Ezan okunmaya başlıyor. Karakol binasının çatısındaki genç polis, camiye doğru koşan zombilere bakarak “Namazı da ihmal etmiyorlar ha?” diyor. Yanındaki genç adam açıklıyor: “Öyle değil. Onlar sesin kaynağını yakalayıp yemek için koşuyor.”
Endonezya yapımı zombi filmi Abadi Nan Jaya/Ölümsüzlük İksiri’nin (2025) en ilginç sahnesi buydu galiba.

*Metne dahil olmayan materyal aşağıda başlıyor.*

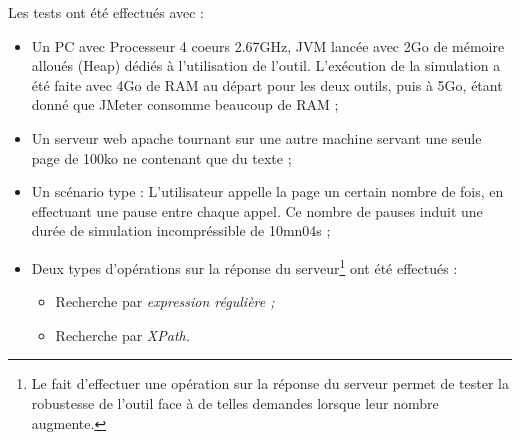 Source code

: Les tests ont été effectués avec :
\begin{itemize}
  \item Un PC avec Processeur 4 coeurs 2.67GHz, JVM lancée avec 2Go de mémoire alloués (Heap) dédiés à l'utilisation de l'outil. L'exécution de la simulation a été faite avec 4Go de RAM au départ pour les deux outils, puis à 5Go, étant donné que JMeter consomme beaucoup de RAM ;
  \item Un serveur web apache tournant sur une autre machine servant une seule page de 100ko ne contenant que du texte ;
  \item Un scénario type : L'utilisateur appelle la page un certain nombre de fois, en effectuant une pause entre chaque appel. Ce nombre de pauses induit une durée de simulation incompréssible de 10mn04s ;
  \item Deux types d'opérations sur la réponse du serveur\footnote{Le fait d'effectuer une opération sur la réponse du serveur permet de tester la robustesse de l'outil face à de telles demandes lorsque leur nombre augmente.} ont été effectués :
  \begin{itemize}
    \item Recherche par \em{expression régulière} ;
    \item Recherche par \em{XPath}.
  \end{itemize}
\end{itemize}

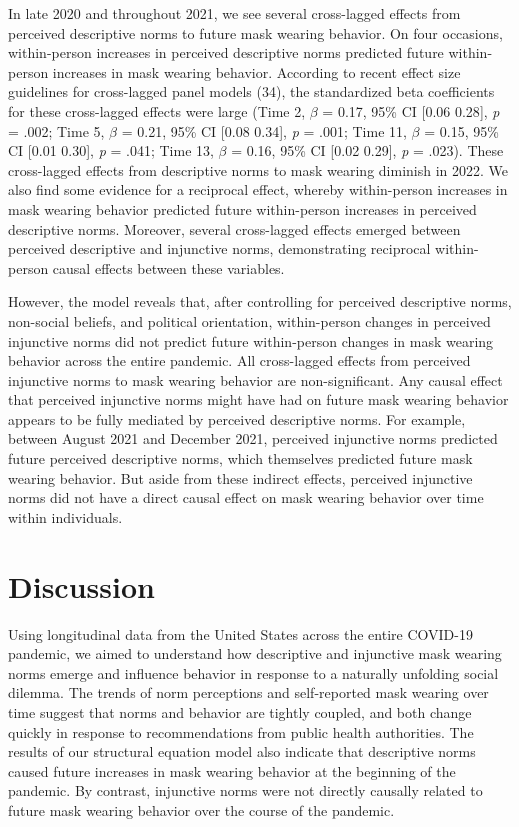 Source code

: \documentclass[
  man,floatsintext]{apa6}
\begin{document}
In late 2020 and throughout 2021, we see several cross-lagged effects from perceived descriptive norms to future mask wearing behavior. On four occasions, within-person increases in perceived descriptive norms predicted future within-person increases in mask wearing behavior. According to recent effect size guidelines for cross-lagged panel models (34), the standardized beta coefficients for these cross-lagged effects were large (Time 2, \(\beta\) = 0.17, 95\% CI {[}0.06 0.28{]}, \emph{p} = .002; Time 5, \(\beta\) = 0.21, 95\% CI {[}0.08 0.34{]}, \emph{p} = .001; Time 11, \(\beta\) = 0.15, 95\% CI {[}0.01 0.30{]}, \emph{p} = .041; Time 13, \(\beta\) = 0.16, 95\% CI {[}0.02 0.29{]}, \emph{p} = .023). These cross-lagged effects from descriptive norms to mask wearing diminish in 2022. We also find some evidence for a reciprocal effect, whereby within-person increases in mask wearing behavior predicted future within-person increases in perceived descriptive norms. Moreover, several cross-lagged effects emerged between perceived descriptive and injunctive norms, demonstrating reciprocal within-person causal effects between these variables.

However, the model reveals that, after controlling for perceived descriptive norms, non-social beliefs, and political orientation, within-person changes in perceived injunctive norms did not predict future within-person changes in mask wearing behavior across the entire pandemic. All cross-lagged effects from perceived injunctive norms to mask wearing behavior are non-significant. Any causal effect that perceived injunctive norms might have had on future mask wearing behavior appears to be fully mediated by perceived descriptive norms. For example, between August 2021 and December 2021, perceived injunctive norms predicted future perceived descriptive norms, which themselves predicted future mask wearing behavior. But aside from these indirect effects, perceived injunctive norms did not have a direct causal effect on mask wearing behavior over time within individuals.

\hypertarget{discussion}{%
\section{Discussion}\label{discussion}}

Using longitudinal data from the United States across the entire COVID-19 pandemic, we aimed to understand how descriptive and injunctive mask wearing norms emerge and influence behavior in response to a naturally unfolding social dilemma. The trends of norm perceptions and self-reported mask wearing over time suggest that norms and behavior are tightly coupled, and both change quickly in response to recommendations from public health authorities. The results of our structural equation model also indicate that descriptive norms caused future increases in mask wearing behavior at the beginning of the pandemic. By contrast, injunctive norms were not directly causally related to future mask wearing behavior over the course of the pandemic.
\end{document}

Film, nüfusunun büyük çoğunluğu Müslüman olan Endonezya’da, taşrada bir sünnet düğününde açılıyor. Davetliler sohbet edip eğlenirken, zombi şoförün çılgınca üstlerine sürdüğü bir arabayla her şey bozuluyor. Ardından beş saat öncesine dönüp bu noktaya nasıl gelindiğini izliyoruz.
Zombi filmleri, bu alt-türün en ünlü örneği olan Night of the Living Dead/Yaşayan Ölülerin Gecesi’nden (1968) bu yana, hiç ‘yaşayan ölüler’i anlatmaz. Bunlar insanları zombiye çeviren şeyin doğasından -ordunun üzerine çalıştığı yeni bir kimyasal silah, büyük ilaç firmalarının deneyleri vd.- başlayarak toplumsal yapıya, özellikle kapitalizm ve tüketim toplumuna dair eleştirel anlatılardır.
Ama Endonezya gibi postmodern -geleneksellikle modernizm arasında salınıp duran- toplumlarda, bu tür anlatılar da çoğunlukla postmodernist nitelikler taşıyor.
∗∗∗
Netflix’te yayımlanan Ölümsüzlük İksiri’ndeki zombi salgını, taşrada yaşayan zengin bir ihtiyarın gençleşme arzusundan kaynaklanıyor.
Milletin zombi olup birbirine saldırdığı bu salgında, öyküsüne yoğunlaştığımız altı kişi var:
1- Sadimin: Zengin ve hırslı bir iş insanı. Feci biçimde ataerkil ve cinsiyetçi bir karakter. Kızının çocukluk arkadaşıyla evlenecek kadar da gençlik takıntıları olan adamın, olayların yaşandığı gün artık emekli olup şirketi satmak, parayı da çocukları arasında paylaştırmak gibi bir niyeti var. Ama o sırada laboratuvardan gönderilen iksir adamda gözle görülür bir gençleşmeye yol açınca, tüm bu ‘yaşlı aile babası’ durumu yerle bir oluyor.
2- Kenes: Sadimin’in kızı. Küçük bir oğlu var ve kendisini aldatan kocasından ayrılmayı düşünüyor. Baba Sadimin, bu konuda kızını suçluyor: “Sen de biraz kendine özen gösterseydin Rudi bunu yapmak zorunda kalmazdı!”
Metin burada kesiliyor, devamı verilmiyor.